> Your assignment:
Pictures aside, quote the whole listing exactly.

> Records for processing:
..............................

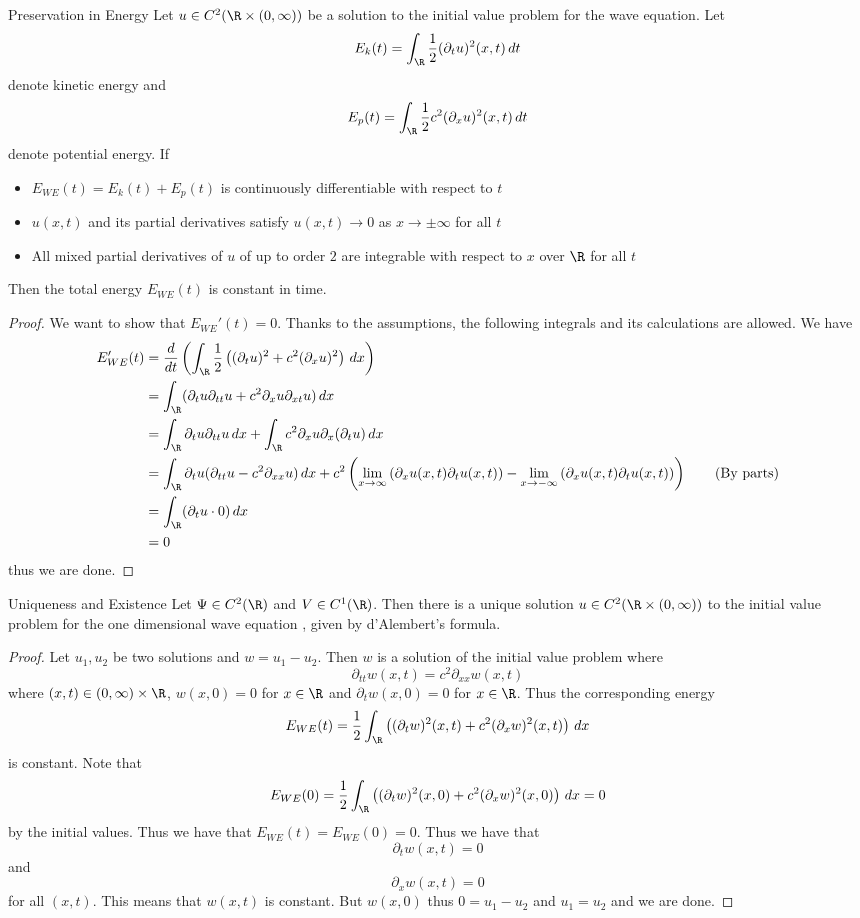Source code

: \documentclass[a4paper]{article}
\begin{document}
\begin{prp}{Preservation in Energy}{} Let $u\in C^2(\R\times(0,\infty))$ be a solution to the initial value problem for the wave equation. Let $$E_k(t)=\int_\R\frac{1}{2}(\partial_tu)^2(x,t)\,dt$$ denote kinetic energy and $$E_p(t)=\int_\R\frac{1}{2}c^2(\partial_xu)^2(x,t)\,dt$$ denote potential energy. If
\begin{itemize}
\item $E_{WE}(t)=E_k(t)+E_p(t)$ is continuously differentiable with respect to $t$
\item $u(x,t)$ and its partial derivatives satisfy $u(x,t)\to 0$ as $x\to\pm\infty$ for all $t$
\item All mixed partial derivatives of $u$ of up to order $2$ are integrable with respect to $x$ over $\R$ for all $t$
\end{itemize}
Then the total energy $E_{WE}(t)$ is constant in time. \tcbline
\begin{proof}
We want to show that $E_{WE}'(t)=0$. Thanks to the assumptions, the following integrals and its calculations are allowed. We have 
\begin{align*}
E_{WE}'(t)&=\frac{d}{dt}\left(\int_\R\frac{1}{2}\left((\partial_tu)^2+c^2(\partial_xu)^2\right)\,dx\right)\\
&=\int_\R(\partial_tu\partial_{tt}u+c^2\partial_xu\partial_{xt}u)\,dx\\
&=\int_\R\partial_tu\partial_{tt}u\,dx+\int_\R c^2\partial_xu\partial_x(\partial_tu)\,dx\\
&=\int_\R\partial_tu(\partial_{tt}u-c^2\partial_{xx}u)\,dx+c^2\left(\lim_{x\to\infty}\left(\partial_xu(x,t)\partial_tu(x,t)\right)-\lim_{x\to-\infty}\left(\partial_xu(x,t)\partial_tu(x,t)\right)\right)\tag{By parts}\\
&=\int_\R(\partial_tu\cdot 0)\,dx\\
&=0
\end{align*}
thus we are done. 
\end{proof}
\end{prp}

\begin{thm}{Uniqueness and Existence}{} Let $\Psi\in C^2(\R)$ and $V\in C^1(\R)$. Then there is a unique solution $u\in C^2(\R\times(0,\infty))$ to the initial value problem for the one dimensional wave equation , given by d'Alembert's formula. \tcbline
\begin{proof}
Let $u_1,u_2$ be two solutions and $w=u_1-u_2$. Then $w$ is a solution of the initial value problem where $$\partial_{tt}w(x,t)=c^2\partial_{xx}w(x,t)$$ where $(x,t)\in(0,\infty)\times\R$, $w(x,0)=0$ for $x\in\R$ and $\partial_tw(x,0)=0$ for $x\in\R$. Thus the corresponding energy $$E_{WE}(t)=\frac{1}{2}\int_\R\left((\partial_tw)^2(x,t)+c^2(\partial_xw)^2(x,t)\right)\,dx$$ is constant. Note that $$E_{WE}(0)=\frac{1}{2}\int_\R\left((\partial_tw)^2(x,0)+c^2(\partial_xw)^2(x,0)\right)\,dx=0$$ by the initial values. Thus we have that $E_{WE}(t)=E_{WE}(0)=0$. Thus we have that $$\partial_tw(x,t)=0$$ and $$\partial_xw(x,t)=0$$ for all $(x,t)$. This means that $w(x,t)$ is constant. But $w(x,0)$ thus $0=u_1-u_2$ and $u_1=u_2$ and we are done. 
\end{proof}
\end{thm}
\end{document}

..............................

> Answer section:
Source code

: \documentclass[a4paper]{article}
\begin{document}
\begin{prp}{Preservation in Energy}{} Let $u\in C^2(\R\times(0,\infty))$ be a solution to the initial value problem for the wave equation. Let $$E_k(t)=\int_\R\frac{1}{2}(\partial_tu)^2(x,t)\,dt$$ denote kinetic energy and $$E_p(t)=\int_\R\frac{1}{2}c^2(\partial_xu)^2(x,t)\,dt$$ denote potential energy. If
\begin{itemize}
\item $E_{WE}(t)=E_k(t)+E_p(t)$ is continuously differentiable with respect to $t$
\item $u(x,t)$ and its partial derivatives satisfy $u(x,t)\to 0$ as $x\to\pm\infty$ for all $t$
\item All mixed partial derivatives of $u$ of up to order $2$ are integrable with respect to $x$ over $\R$ for all $t$
\end{itemize}
Then the total energy $E_{WE}(t)$ is constant in time. \tcbline
\begin{proof}
We want to show that $E_{WE}'(t)=0$. Thanks to the assumptions, the following integrals and its calculations are allowed. We have 
\begin{align*}
E_{WE}'(t)&=\frac{d}{dt}\left(\int_\R\frac{1}{2}\left((\partial_tu)^2+c^2(\partial_xu)^2\right)\,dx\right)\\
&=\int_\R(\partial_tu\partial_{tt}u+c^2\partial_xu\partial_{xt}u)\,dx\\
&=\int_\R\partial_tu\partial_{tt}u\,dx+\int_\R c^2\partial_xu\partial_x(\partial_tu)\,dx\\
&=\int_\R\partial_tu(\partial_{tt}u-c^2\partial_{xx}u)\,dx+c^2\left(\lim_{x\to\infty}\left(\partial_xu(x,t)\partial_tu(x,t)\right)-\lim_{x\to-\infty}\left(\partial_xu(x,t)\partial_tu(x,t)\right)\right)\tag{By parts}\\
&=\int_\R(\partial_tu\cdot 0)\,dx\\
&=0
\end{align*}
thus we are done. 
\end{proof}
\end{prp}

\begin{thm}{Uniqueness and Existence}{} Let $\Psi\in C^2(\R)$ and $V\in C^1(\R)$. Then there is a unique solution $u\in C^2(\R\times(0,\infty))$ to the initial value problem for the one dimensional wave equation , given by d'Alembert's formula. \tcbline
\begin{proof}
Let $u_1,u_2$ be two solutions and $w=u_1-u_2$. Then $w$ is a solution of the initial value problem where $$\partial_{tt}w(x,t)=c^2\partial_{xx}w(x,t)$$ where $(x,t)\in(0,\infty)\times\R$, $w(x,0)=0$ for $x\in\R$ and $\partial_tw(x,0)=0$ for $x\in\R$. Thus the corresponding energy $$E_{WE}(t)=\frac{1}{2}\int_\R\left((\partial_tw)^2(x,t)+c^2(\partial_xw)^2(x,t)\right)\,dx$$ is constant. Note that $$E_{WE}(0)=\frac{1}{2}\int_\R\left((\partial_tw)^2(x,0)+c^2(\partial_xw)^2(x,0)\right)\,dx=0$$ by the initial values. Thus we have that $E_{WE}(t)=E_{WE}(0)=0$. Thus we have that $$\partial_tw(x,t)=0$$ and $$\partial_xw(x,t)=0$$ for all $(x,t)$. This means that $w(x,t)$ is constant. But $w(x,0)$ thus $0=u_1-u_2$ and $u_1=u_2$ and we are done. 
\end{proof}
\end{thm}
\end{document}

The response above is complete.